"When Annie's hair has just been washed," championed Jeanne, after one of Mrs. Shannon's outbursts against the family's red-gold locks, "it's lovely. And if Sammy ever had a lazy hair in his head, I guess Michael pulled it out that time they had a fight about the fish-pole."

"Where's Sammy now?" asked his grandmother, suspiciously. "'Tain't safe to leave him alone a minute. He's always pryin' into things."

"He and Michael are trying to pull a board off the dock for firewood."

That was one convenient thing about the wharf. You could live on it and use it for firewood, too, provided you were careful not to take portions on which one needed to walk. To anyone but the long-practiced Duvals, however, most of the dock presented a most uninviting surface—a dangerous one, in fact. If you stepped on the end of a plank, it was quite apt to go down like a trap-door, dropping you into the lake below. If you stepped in the middle, just as likely as not your foot would go through the decayed board. But only the long portion running east and west was really dangerous. The section between the Duvals and dry land, owing to the accumulation of cinders and soil, bound together with roots of growing plants, was fairly safe.

"Of course," said Jeanne, who sometimes wished for Patsy's sake that there were fewer holes in the wharf, "if it were a good dock, we wouldn't be allowed to live on it. And if people could walk on it, people would; and that would spoil it for us. As it is, it's just the loveliest spot in the whole world."


CHAPTER VII

A MATTER OF COATS

Mrs. Shannon had been right about Mr. Duval. He was saving money. Also, it was for Jeanne; or, at least, for a purpose that closely concerned that little maiden.

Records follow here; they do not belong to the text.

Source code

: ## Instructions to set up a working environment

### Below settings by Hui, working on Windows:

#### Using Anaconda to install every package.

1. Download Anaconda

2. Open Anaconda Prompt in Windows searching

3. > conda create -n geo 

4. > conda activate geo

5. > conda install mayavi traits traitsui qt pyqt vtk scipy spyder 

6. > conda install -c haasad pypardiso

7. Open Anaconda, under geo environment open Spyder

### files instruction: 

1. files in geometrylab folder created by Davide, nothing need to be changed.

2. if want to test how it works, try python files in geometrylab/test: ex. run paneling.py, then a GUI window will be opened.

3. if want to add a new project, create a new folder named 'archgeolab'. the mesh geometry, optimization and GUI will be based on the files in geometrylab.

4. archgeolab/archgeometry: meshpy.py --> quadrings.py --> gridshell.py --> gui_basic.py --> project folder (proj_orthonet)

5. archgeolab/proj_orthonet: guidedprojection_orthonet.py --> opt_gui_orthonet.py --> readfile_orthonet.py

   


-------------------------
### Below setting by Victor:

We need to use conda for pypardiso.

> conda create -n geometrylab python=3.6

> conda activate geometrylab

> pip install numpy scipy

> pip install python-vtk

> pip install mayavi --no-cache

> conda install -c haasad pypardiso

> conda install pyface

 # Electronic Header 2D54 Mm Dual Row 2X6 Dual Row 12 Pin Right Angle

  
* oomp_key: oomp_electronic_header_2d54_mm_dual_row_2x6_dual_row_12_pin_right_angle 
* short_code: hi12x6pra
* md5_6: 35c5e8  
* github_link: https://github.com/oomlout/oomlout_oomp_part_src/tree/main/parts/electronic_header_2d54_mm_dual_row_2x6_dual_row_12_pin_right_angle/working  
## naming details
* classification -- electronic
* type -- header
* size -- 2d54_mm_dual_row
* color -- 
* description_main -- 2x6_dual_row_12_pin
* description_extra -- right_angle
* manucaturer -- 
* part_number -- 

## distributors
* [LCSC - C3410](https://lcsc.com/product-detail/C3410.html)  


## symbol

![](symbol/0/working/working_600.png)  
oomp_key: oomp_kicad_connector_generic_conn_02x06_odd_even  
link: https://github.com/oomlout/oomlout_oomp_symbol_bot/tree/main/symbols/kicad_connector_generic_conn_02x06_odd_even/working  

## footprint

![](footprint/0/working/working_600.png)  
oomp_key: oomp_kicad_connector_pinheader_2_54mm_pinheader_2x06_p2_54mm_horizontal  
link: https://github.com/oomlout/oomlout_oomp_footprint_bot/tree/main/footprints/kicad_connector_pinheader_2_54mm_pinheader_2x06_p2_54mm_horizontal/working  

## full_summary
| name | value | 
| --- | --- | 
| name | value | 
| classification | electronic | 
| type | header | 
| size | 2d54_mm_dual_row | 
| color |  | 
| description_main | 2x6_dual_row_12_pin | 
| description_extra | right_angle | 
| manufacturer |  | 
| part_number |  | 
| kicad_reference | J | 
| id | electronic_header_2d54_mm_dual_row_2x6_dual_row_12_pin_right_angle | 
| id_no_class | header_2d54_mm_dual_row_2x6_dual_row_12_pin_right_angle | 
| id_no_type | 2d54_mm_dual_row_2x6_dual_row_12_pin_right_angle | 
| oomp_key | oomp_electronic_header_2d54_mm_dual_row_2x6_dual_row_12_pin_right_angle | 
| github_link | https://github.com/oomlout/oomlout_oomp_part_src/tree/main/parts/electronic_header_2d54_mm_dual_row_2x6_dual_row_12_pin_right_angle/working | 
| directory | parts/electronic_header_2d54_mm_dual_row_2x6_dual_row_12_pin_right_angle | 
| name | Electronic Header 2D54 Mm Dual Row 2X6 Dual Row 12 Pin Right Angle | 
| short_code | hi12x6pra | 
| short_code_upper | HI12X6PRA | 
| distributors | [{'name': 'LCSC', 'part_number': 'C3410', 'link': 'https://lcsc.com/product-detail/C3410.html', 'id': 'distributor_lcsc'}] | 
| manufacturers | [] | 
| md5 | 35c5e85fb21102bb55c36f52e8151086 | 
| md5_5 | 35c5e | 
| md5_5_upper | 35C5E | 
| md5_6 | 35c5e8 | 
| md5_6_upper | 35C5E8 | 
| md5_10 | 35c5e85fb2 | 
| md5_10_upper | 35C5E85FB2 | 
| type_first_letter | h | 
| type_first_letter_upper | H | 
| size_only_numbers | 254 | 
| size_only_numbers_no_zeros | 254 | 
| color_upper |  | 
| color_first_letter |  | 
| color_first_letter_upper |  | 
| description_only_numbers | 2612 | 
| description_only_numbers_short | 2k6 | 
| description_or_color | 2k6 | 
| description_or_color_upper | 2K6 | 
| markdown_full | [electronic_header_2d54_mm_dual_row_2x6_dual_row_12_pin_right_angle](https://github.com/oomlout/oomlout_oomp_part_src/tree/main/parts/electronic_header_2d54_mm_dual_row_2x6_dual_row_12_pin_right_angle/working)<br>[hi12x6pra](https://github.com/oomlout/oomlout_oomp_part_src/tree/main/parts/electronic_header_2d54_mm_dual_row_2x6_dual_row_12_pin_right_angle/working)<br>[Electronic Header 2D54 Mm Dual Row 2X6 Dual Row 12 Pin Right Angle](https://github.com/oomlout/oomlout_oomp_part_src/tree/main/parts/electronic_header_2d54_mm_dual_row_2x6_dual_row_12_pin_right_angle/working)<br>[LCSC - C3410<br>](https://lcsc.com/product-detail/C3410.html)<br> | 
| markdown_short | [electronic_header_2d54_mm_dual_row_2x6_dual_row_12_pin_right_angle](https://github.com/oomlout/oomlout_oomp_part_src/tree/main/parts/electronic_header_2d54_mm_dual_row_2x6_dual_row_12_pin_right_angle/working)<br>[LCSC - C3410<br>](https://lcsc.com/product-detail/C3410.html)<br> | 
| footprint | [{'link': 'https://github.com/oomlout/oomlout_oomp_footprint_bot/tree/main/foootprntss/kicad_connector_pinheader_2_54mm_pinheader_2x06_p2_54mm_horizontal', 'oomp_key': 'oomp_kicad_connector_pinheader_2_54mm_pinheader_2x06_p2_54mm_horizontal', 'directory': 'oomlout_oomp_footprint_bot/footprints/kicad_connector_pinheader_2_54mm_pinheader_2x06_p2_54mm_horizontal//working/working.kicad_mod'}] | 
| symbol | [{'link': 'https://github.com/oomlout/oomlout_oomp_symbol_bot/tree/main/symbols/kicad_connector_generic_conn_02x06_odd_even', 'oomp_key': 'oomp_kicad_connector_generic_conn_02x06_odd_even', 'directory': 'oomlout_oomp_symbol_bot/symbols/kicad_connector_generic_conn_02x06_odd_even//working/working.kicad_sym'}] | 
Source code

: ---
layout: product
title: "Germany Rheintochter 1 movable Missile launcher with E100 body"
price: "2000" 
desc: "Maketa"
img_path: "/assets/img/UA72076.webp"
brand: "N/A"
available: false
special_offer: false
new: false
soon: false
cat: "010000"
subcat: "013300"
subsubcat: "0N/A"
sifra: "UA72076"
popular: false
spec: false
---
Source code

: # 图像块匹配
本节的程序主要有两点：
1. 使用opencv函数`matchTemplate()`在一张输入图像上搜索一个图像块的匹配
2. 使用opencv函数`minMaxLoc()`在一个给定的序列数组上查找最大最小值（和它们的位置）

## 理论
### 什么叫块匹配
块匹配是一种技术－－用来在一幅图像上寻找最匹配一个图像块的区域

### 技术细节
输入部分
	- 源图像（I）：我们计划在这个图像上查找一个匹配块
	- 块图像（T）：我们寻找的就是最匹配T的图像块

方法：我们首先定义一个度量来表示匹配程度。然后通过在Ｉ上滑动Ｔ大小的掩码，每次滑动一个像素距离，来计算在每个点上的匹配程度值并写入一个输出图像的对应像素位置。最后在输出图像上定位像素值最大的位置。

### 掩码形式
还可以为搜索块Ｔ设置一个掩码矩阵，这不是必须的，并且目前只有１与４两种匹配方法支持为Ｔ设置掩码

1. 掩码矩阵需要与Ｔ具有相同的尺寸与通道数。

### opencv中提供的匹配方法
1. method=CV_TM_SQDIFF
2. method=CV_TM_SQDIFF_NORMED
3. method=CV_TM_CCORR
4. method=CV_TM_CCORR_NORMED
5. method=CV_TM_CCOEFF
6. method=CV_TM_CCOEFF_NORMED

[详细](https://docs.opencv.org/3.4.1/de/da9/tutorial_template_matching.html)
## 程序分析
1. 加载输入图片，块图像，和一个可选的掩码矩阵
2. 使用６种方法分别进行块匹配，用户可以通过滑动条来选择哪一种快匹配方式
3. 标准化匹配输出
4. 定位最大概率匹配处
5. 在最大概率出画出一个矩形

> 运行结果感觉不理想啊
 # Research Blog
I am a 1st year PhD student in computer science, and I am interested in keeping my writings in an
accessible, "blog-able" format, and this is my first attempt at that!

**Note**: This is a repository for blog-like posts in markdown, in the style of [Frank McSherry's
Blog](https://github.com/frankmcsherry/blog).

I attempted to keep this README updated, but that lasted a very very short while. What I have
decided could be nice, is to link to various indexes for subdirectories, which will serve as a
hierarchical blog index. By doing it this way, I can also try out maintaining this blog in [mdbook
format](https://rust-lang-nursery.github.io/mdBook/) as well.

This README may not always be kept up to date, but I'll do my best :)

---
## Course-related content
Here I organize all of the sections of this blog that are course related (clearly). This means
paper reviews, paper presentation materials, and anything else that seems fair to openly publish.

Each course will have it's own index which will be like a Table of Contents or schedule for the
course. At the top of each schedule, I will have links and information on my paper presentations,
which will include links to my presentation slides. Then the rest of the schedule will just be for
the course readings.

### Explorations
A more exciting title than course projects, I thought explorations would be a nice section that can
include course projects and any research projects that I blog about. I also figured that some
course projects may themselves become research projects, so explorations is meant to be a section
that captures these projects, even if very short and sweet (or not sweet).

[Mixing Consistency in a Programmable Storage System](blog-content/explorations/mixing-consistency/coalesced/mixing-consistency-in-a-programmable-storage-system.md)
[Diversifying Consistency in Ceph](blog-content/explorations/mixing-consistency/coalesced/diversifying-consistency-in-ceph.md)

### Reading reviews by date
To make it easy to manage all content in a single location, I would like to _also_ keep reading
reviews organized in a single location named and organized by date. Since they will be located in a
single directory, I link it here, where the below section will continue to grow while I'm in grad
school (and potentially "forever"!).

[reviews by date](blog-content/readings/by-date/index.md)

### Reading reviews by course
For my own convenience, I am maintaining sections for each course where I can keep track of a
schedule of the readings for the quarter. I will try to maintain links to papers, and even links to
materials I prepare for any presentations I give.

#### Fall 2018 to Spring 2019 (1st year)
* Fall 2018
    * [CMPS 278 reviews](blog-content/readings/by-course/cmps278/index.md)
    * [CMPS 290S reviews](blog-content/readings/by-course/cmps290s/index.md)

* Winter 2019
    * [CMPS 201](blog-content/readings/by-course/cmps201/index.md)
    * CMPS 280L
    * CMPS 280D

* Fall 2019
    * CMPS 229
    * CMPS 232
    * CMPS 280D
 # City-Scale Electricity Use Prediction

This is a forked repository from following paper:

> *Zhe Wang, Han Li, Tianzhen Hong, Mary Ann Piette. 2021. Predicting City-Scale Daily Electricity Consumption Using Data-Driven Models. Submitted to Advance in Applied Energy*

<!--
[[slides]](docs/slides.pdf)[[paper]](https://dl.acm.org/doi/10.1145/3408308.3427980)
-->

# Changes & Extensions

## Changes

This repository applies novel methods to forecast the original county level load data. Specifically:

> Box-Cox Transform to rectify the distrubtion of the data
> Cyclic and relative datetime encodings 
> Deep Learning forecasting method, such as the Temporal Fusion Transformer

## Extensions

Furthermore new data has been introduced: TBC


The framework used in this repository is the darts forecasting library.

What Mrs. Shannon had not guessed was the fact that Old Captain and Mr. Duval had discovered—or, rather, had been discovered by—two places willing to pay good prices for their excellent whitefish and trout. The chef of a certain hotel noted for planked whitefish gave a standing order for fish of a certain size. And a certain dining-car steward, having once tasted that delicious planked fish, discovered where it was to be obtained in a raw state and, thereafter, twice a week, ordered a supply for his car.